# Task 1 — Telegram Scraping

This notebook imports and runs the existing Telegram scraper at `src/scraper.py`.

Outputs written by the scraper:
- data/raw/telegram_messages/YYYY-MM-DD/<channel>.json
- data/raw/images/<channel>/* (if enabled)
- data/raw/csv/YYYY-MM-DD/telegram_data.csv
- data/raw/scrape_state.json
- logs/scrape_YYYY-MM-DD.log

In [1]:
# Environment & Imports
from __future__ import annotations

import sys
from pathlib import Path

In [2]:

# We are in: <project_root>/notebooks/task1_telegram_scraping.ipynb
# So we search upwards to find <project_root>/src/scraper.py
NOTEBOOK_CWD: Path = Path.cwd().resolve()


def find_project_root(start: Path) -> Path:
    for p in [start, *start.parents]:
        if (p / "src" / "scraper.py").exists():
            return p
    raise FileNotFoundError(
        "Could not locate project root containing src/scraper.py. "
        "Open this notebook from somewhere inside the repo."
    )


PROJECT_ROOT: Path = find_project_root(NOTEBOOK_CWD)

# Make `src` importable as a package
if str(PROJECT_ROOT) not in sys.path:
    sys.path.insert(0, str(PROJECT_ROOT))

print("NOTEBOOK_CWD:", NOTEBOOK_CWD)
print("PROJECT_ROOT:", PROJECT_ROOT)
print("sys.path[0]:", sys.path[0])
print("Python:", sys.executable)



NOTEBOOK_CWD: D:\Python\Week 8\Shipping-a-Data-Product\notebooks
PROJECT_ROOT: D:\Python\Week 8\Shipping-a-Data-Product
sys.path[0]: D:\Python\Week 8\Shipping-a-Data-Product
Python: d:\Python\Week 8\Shipping-a-Data-Product\.venv\Scripts\python.exe


In [3]:
# Import scraper and show config
from src import scraper

print("Imported scraper from:", scraper.__file__)

# Show important config (read at import time from env vars)
for name in [
    "MAX_MESSAGES_PER_CHANNEL",
    "LOOKBACK_DAYS",
    "DOWNLOAD_MEDIA",
    "MAX_MEDIA_PER_CHANNEL",
    "PER_CHANNEL_TIMEOUT_SEC",
    "STATE_PATH",
    "DATA_LAKE_DIR",
    "IMAGES_DIR",
    "CSV_DIR",
]:
    print(f"{name} = {getattr(scraper, name, None)}")

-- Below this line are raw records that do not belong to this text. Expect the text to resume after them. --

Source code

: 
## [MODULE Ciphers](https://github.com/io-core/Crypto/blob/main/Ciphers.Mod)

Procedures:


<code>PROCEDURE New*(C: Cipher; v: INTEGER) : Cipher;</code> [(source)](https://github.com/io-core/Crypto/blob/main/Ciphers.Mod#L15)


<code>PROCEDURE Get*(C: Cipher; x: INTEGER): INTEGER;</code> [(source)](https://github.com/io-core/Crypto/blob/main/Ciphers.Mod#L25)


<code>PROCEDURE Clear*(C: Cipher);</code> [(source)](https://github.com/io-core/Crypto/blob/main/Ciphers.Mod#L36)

Imported scraper from: D:\Python\Week 8\Shipping-a-Data-Product\src\scraper.py
MAX_MESSAGES_PER_CHANNEL = 300
LOOKBACK_DAYS = 14
DOWNLOAD_MEDIA = True
MAX_MEDIA_PER_CHANNEL = 50
PER_CHANNEL_TIMEOUT_SEC = 180
STATE_PATH = D:\Python\Week 8\Shipping-a-Data-Product\data\raw\scrape_state.json
DATA_LAKE_DIR = D:\Python\Week 8\Shipping-a-Data-Product\data\raw\telegram_messages
IMAGES_DIR = D:\Python\Week 8\Shipping-a-Data-Product\data\raw\images
CSV_DIR = D:\Python\Week 8\Shipping-a-Data-Product\data\raw\csv


## Run the scraper

In Jupyter, run the async entrypoint with:
Do **not** call `python src/scraper.py` from inside the notebook.


In [4]:
await scraper.main()


2026-01-15 19:04:14,765 | INFO | === Starting Telegram scraping ===
2026-01-15 19:04:14,769 | INFO | Connecting to 149.154.167.91:443/TcpFull...
2026-01-15 19:04:14,916 | INFO | Connection to 149.154.167.91:443/TcpFull complete!
2026-01-15 19:04:16,074 | INFO | Scraping @CheMed123 (last_id=97)
2026-01-15 19:04:16,565 | INFO | Scraping @lobelia4cosmetics (last_id=22887)
2026-01-15 19:04:17,013 | INFO | Scraping @rayapharmaceuticals (last_id=0)
2026-01-15 19:04:17,470 | INFO | Scraping @tikvahpharma (last_id=188947)
2026-01-15 19:04:18,281 | INFO | Disconnecting from 149.154.167.91:443/TcpFull...
2026-01-15 19:04:18,282 | INFO | Disconnection from 149.154.167.91:443/TcpFull complete!
2026-01-15 19:04:18,311 | INFO | === Scraping complete ===


## Verification — State File

In [5]:
import json


state_path = PROJECT_ROOT / "data" / "raw" / "scrape_state.json"


print("State exists:", state_path.exists(), "->", state_path)


if state_path.exists():
	state = json.loads(state_path.read_text(encoding="utf-8"))
	print("\nChannels in state:")
	for ch, v in (state.get("channels") or {}).items():
		print(f" {ch}: {v}")
else:
	print("No state file found yet. Run the scraper cell first.")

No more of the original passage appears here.